● Task to carry out
The expected answer holds every line from the first line of the data below through the line containing "pre-schooler", exactly as written, and no other line.
___ Provided records
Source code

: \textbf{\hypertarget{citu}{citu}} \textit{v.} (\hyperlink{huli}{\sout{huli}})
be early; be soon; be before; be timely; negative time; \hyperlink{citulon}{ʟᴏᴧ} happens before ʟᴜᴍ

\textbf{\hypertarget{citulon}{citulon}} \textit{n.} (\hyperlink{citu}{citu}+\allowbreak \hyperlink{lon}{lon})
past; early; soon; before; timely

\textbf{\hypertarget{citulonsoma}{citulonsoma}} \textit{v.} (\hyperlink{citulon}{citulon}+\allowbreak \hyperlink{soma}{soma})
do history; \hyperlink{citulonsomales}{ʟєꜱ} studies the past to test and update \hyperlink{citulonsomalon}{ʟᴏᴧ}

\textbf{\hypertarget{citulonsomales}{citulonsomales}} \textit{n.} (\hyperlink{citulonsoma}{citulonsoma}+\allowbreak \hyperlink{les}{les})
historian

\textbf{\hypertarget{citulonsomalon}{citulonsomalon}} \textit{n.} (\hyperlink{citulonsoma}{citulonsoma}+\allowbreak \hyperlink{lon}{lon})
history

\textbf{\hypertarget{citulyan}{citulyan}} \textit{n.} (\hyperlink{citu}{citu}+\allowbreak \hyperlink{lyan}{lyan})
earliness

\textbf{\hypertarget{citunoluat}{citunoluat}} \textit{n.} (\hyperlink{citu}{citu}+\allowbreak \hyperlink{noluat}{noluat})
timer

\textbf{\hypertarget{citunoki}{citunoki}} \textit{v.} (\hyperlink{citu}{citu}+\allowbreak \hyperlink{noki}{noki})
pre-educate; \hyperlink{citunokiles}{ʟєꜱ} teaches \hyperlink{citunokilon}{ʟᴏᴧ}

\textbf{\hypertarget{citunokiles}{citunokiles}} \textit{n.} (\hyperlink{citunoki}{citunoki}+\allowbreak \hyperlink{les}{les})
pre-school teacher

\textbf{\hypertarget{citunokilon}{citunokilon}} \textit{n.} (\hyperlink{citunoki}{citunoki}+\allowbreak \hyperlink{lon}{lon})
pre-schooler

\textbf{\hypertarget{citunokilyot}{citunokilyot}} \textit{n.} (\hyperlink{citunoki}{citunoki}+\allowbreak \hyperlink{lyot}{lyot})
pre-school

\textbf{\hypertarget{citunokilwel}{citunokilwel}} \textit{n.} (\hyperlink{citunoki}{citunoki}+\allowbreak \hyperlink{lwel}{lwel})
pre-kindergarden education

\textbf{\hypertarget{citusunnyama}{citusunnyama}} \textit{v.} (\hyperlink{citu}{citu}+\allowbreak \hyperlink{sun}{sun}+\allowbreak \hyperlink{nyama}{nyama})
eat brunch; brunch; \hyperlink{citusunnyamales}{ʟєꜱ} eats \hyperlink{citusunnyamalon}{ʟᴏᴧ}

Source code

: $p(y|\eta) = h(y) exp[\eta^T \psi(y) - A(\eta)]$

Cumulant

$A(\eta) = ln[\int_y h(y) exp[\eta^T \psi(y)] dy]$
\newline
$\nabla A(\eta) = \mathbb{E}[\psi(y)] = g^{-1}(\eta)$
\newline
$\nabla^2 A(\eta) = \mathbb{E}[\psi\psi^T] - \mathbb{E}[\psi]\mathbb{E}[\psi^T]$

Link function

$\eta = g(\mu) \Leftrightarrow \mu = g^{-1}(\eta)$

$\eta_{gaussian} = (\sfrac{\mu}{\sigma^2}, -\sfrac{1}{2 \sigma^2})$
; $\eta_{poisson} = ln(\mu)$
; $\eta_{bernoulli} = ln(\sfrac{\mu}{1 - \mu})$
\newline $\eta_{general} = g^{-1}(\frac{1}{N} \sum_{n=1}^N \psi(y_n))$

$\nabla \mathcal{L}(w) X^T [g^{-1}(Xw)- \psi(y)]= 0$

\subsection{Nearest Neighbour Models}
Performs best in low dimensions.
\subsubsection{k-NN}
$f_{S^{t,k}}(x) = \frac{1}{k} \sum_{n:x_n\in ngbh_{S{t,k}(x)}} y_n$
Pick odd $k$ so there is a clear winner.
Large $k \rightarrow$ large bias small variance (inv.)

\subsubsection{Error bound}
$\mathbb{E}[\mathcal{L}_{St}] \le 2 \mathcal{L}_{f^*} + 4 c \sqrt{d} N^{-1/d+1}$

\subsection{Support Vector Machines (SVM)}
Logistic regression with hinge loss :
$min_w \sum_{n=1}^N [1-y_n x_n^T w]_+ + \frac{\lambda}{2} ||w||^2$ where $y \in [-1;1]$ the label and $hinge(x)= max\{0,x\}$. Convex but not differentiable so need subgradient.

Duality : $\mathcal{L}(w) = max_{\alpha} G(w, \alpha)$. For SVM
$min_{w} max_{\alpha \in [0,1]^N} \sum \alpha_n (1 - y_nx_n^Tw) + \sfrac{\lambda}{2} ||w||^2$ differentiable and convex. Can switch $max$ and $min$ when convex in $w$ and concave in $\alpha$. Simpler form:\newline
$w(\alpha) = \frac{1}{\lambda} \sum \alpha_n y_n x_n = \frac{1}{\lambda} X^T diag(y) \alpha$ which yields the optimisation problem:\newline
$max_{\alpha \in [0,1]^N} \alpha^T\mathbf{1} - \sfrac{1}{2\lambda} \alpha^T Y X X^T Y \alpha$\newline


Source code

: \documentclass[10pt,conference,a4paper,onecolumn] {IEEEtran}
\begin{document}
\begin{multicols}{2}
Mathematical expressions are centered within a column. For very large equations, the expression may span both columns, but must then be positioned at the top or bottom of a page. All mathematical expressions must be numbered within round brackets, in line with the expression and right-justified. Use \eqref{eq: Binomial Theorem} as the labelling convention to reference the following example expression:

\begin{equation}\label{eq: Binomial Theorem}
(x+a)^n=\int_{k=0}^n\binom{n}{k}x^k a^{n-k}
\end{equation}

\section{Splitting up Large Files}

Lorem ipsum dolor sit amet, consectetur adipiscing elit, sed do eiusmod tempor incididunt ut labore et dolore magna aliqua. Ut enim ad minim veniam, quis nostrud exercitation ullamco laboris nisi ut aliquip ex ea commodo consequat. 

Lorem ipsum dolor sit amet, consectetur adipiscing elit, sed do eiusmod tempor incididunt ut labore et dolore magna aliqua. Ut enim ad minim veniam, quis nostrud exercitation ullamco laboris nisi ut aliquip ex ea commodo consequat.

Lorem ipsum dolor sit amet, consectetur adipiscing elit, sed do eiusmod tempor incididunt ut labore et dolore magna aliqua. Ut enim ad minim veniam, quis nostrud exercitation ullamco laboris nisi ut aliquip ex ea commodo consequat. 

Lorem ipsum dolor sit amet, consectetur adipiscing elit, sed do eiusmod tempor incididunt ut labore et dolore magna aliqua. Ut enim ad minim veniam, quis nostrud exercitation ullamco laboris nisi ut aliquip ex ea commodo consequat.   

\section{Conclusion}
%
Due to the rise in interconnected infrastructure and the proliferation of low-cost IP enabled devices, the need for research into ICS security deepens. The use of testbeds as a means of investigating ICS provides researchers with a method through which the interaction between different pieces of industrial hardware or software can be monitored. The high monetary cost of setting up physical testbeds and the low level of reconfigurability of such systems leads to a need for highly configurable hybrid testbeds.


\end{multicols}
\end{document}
______
● Your solution
Source code

: \textbf{\hypertarget{citu}{citu}} \textit{v.} (\hyperlink{huli}{\sout{huli}})
be early; be soon; be before; be timely; negative time; \hyperlink{citulon}{ʟᴏᴧ} happens before ʟᴜᴍ

\textbf{\hypertarget{citulon}{citulon}} \textit{n.} (\hyperlink{citu}{citu}+\allowbreak \hyperlink{lon}{lon})
past; early; soon; before; timely

\textbf{\hypertarget{citulonsoma}{citulonsoma}} \textit{v.} (\hyperlink{citulon}{citulon}+\allowbreak \hyperlink{soma}{soma})
do history; \hyperlink{citulonsomales}{ʟєꜱ} studies the past to test and update \hyperlink{citulonsomalon}{ʟᴏᴧ}

\textbf{\hypertarget{citulonsomales}{citulonsomales}} \textit{n.} (\hyperlink{citulonsoma}{citulonsoma}+\allowbreak \hyperlink{les}{les})
historian

\textbf{\hypertarget{citulonsomalon}{citulonsomalon}} \textit{n.} (\hyperlink{citulonsoma}{citulonsoma}+\allowbreak \hyperlink{lon}{lon})
history

\textbf{\hypertarget{citulyan}{citulyan}} \textit{n.} (\hyperlink{citu}{citu}+\allowbreak \hyperlink{lyan}{lyan})
earliness

\textbf{\hypertarget{citunoluat}{citunoluat}} \textit{n.} (\hyperlink{citu}{citu}+\allowbreak \hyperlink{noluat}{noluat})
timer

\textbf{\hypertarget{citunoki}{citunoki}} \textit{v.} (\hyperlink{citu}{citu}+\allowbreak \hyperlink{noki}{noki})
pre-educate; \hyperlink{citunokiles}{ʟєꜱ} teaches \hyperlink{citunokilon}{ʟᴏᴧ}

\textbf{\hypertarget{citunokiles}{citunokiles}} \textit{n.} (\hyperlink{citunoki}{citunoki}+\allowbreak \hyperlink{les}{les})
pre-school teacher

\textbf{\hypertarget{citunokilon}{citunokilon}} \textit{n.} (\hyperlink{citunoki}{citunoki}+\allowbreak \hyperlink{lon}{lon})
pre-schooler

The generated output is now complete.